We further compared pathogen detection rates across sequencing modalities for four specimen types (Figure 4). Among peripheral blood specimens (n = 306), DNA-only sequencing modality was predominantly utilized (56.86%, 161/306), demonstrating positivity rates of 45.34% (73/161) for DNA-only, 43.00% (46/107) for RNA-only, and 34.21% (13/38) for combined sequencing modalities, with no statistically significant inter-sequencing modalities differences (p = 0.460). In contrast, BALF specimens (n = 175) exhibited markedly enhanced diagnostic performance with combined DNA/RNA sequencing modalities, achieving a 97.33% positivity rate (73/75) compared to 77.05% (47/61) for DNA-only and 71.80% (28/39) for RNA-only sequencing modality (p < 0.05). Notably, despite its superior efficacy, combined-sequencing modalities accounted for only 42.86% (75/175) of BALF submissions, likely reflecting clinical hesitancy toward multi-sequencing modalities due to cost considerations or procedural priorities. Cerebrospinal fluid analysis (n = 172) revealed DNA-only sequencing modality as the most utilized modality (41.28%, 71/172), though positivity rates showed no significant inter-sequencing modalities variation: 45.07% (32/71) for DNA-only, 31.60% (12/38) for RNA-only, and 39.70% (25/63) for combined sequencing modalities (p = 0.390).

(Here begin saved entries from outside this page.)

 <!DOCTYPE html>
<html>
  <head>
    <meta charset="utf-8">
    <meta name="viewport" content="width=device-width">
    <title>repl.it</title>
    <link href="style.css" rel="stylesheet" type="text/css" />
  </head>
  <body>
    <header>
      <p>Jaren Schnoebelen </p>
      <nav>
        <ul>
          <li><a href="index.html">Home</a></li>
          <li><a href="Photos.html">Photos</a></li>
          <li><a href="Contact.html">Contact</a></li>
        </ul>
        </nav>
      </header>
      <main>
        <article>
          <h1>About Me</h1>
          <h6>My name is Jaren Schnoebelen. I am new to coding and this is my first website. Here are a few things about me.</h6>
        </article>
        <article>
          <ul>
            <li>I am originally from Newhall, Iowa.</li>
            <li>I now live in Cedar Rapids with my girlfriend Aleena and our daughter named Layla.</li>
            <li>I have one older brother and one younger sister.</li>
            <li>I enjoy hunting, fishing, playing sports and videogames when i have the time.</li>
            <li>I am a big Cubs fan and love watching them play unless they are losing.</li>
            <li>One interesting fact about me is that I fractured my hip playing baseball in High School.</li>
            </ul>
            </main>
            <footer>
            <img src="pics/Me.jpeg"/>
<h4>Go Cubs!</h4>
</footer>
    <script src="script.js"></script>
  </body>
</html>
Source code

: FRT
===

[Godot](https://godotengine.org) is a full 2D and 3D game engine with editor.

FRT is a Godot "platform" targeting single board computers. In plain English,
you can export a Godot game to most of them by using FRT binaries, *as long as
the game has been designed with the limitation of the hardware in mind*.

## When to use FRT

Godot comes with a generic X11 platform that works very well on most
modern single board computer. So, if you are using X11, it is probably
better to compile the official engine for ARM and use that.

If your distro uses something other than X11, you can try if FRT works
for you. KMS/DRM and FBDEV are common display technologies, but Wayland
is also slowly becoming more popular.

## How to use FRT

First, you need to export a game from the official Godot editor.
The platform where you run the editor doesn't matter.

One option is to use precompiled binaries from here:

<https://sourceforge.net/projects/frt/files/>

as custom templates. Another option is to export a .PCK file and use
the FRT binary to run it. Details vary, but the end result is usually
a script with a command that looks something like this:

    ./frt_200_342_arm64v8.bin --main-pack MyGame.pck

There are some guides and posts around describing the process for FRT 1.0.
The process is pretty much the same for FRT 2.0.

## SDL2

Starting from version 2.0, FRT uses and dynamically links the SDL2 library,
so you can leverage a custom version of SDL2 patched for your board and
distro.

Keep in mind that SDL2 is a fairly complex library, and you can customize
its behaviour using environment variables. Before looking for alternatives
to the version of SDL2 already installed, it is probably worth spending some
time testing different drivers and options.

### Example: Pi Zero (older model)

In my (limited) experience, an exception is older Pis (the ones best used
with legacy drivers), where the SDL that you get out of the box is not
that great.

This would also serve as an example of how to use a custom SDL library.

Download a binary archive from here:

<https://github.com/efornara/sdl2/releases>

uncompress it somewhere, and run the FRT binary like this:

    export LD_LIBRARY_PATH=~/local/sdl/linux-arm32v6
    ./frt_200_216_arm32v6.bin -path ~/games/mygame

In contrast, sputum specimens (n = 162) demonstrated profound combined-sequencing modalities superiority, achieving an 82.35% positivity rate (14/17) vs. DNA-only (58.02%, 89/153) and RNA-only (40.62%, 26/64) (p = 0.005). Notably, despite this performance advantage, combined-sequencing modalities accounted for only 10.49% (17/162) of sputum analyses, suggesting underutilization potentially driven by cost constraints or specimen prioritization protocols. The substantial cost disparity between combined-sequencing modalities (¥8,000) and DNA-only testing (¥1,950) at our institution—a 4.1-fold difference—likely contributed to the underutilization of combined modalities, despite their 23.33% absolute improvement in sensitivity for sputum specimens. These findings demonstrate: 1) DNA-sequencing modality preference for blood/CSF specimens correlates with marginally higher positivity rates; 2) Combined DNA/RNA sequencing modalities significantly enhance respiratory pathogen detection in BALF (97.33%) and sputum (82.35%); 3) Clinical practice patterns do not consistently align with optimal detection modalities, particularly for respiratory samples.

Figure 4

Figure 4. The number of positive cases for different samples under different channels.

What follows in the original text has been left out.